Relationships have been my greatest teacher in this life. The Divine has used relationships to help me see myself more clearly. It could be argued that the reason for this is because I’ve always been in one!
As I felt this one winding down, I wondered what a relationship with mySelf would look like.
Immediately, Walt Disney took over and I started thinking about rings and ceremonies and honeymoons. Where would I take myself? Should I tattoo my ring on to signify the permanent commitment I was making to myself? And the vows! They were going to be awesome!
The thing that happens when I veer off track like this, is that God distracts me. Or maybe Mrs. Beigh was right in first grade and I just really do have a short attention span. In either case, I lost interest in my upcoming wedding to myself.

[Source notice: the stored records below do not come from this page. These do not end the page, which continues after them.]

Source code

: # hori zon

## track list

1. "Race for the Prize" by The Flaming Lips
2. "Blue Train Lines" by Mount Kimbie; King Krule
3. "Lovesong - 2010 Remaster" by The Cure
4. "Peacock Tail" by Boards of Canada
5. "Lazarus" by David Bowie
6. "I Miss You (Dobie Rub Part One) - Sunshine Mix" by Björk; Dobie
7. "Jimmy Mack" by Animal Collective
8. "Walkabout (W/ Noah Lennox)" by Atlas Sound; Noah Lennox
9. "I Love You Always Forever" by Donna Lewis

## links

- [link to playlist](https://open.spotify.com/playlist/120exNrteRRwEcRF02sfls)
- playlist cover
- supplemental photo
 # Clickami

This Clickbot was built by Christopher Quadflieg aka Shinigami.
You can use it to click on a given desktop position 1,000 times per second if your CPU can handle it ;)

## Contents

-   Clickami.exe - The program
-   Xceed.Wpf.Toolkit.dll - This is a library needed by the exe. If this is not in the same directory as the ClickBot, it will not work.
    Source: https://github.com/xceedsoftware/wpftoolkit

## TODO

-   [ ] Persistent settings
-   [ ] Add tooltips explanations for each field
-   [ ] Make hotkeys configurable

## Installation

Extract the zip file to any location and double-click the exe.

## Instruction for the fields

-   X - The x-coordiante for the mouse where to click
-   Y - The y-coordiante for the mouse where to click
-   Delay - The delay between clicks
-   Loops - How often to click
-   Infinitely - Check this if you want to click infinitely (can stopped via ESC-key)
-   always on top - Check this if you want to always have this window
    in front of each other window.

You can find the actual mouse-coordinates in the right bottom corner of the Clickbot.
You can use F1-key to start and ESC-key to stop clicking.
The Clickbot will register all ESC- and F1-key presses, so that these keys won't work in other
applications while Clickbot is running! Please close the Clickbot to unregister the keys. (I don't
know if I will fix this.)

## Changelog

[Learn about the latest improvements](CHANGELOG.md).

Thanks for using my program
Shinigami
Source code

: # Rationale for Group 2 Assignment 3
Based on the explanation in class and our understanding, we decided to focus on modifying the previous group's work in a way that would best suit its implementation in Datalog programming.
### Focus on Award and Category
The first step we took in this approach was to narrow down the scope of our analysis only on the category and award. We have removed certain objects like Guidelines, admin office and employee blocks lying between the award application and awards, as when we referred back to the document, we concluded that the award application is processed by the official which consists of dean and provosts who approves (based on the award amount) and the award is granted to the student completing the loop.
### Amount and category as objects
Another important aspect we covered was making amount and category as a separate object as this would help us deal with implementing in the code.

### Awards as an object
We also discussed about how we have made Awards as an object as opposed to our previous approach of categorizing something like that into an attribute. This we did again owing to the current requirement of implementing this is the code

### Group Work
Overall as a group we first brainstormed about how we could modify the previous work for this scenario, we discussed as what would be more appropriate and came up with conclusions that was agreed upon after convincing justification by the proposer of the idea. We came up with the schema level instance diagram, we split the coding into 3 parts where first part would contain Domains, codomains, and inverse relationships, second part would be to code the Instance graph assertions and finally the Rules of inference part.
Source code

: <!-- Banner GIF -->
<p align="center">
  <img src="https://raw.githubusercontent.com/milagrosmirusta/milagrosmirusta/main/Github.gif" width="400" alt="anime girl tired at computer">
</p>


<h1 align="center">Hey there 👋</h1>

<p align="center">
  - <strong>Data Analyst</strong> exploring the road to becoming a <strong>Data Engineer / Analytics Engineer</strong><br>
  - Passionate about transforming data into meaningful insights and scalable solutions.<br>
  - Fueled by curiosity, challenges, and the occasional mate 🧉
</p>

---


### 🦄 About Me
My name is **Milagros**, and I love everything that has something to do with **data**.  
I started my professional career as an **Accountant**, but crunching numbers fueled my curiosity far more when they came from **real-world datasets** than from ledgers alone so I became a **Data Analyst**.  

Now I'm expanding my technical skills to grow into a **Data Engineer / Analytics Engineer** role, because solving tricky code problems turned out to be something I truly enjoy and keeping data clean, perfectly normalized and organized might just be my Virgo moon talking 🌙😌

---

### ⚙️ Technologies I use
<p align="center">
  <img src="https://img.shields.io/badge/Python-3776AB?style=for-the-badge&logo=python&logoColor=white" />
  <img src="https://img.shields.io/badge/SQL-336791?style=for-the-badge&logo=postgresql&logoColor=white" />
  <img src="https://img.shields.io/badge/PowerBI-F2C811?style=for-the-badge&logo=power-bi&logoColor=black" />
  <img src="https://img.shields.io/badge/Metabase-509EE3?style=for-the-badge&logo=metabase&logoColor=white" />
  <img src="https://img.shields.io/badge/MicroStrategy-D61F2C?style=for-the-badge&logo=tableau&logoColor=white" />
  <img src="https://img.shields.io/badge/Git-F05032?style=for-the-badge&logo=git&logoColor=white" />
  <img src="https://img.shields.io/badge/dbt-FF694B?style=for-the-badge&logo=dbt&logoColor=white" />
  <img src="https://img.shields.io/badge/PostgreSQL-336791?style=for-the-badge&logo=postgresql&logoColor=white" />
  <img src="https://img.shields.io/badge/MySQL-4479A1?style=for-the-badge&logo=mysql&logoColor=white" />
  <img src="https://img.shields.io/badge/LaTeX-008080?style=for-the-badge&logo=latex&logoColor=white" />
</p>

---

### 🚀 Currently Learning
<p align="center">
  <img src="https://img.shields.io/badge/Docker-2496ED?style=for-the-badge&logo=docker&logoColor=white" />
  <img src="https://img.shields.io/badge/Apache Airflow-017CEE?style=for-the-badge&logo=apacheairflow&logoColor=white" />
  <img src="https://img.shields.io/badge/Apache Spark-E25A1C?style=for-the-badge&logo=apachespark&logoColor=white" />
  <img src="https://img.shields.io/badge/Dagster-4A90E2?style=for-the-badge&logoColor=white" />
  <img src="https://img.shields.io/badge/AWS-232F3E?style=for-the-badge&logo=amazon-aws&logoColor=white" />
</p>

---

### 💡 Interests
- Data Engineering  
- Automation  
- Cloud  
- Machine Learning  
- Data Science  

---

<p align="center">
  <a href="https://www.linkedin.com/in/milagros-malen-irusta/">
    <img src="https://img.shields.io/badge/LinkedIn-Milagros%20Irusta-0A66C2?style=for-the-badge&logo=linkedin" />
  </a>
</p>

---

But the magic of offering it all to the Divine, is that She can very artfully and gracefully bring it around to the back of the house to introduce it in a whole new way. This time by whispering to me through dreams about an inner child I had totally abandoned.
This dream is recurring and has really freaked me out. I am always just realizing I left a child or a pet somewhere and forgot to take care of it.
I had a version of this dream twice in one week. And the thing is; once you offer something, it’s kind of important to pay attention to the answers you get.
So, I acknowledged the message. Even though I didn’t really understand what to do about it. My prayers are usually pretty off the cuff, so it was something like this…
“Okay, Divine. I can see you’re giving me this message about abandoning my inner kid. Thank you for being so persistent. And thank you for it being dreams. You know how I love dreams. But, if there is something specific I need to do, please make it clear to me. I’m so available for this growth. Use me for the Highest Good.”
Then the little signs started showing up. Little synchronicities that alone don’t mean anything, but if I’m paying attention, mean everything…
I found my second grade silhouette. And I thought “I really want to remake that and feel the Light I know is in that girl.”
My nieces were on my mind… I kept thinking I wanted to let them know I’m always here for them as they enter high school. Mostly to let them know that even though there will be many opportunities for them to feel like they’re not enough, that is an illusion that if they call on me, I can very quickly dispel.
One of my daughters felt “off” to me. I thought “In those instances, what would I have wanted my mom to say to me?”
I know what you’re thinking… these aren’t signs, they’re thoughts. Yes. And no. Our brains get a bad rap these days. We’re always encouraged to get out of our heads; and I agree. I spend a lot of time out of my head.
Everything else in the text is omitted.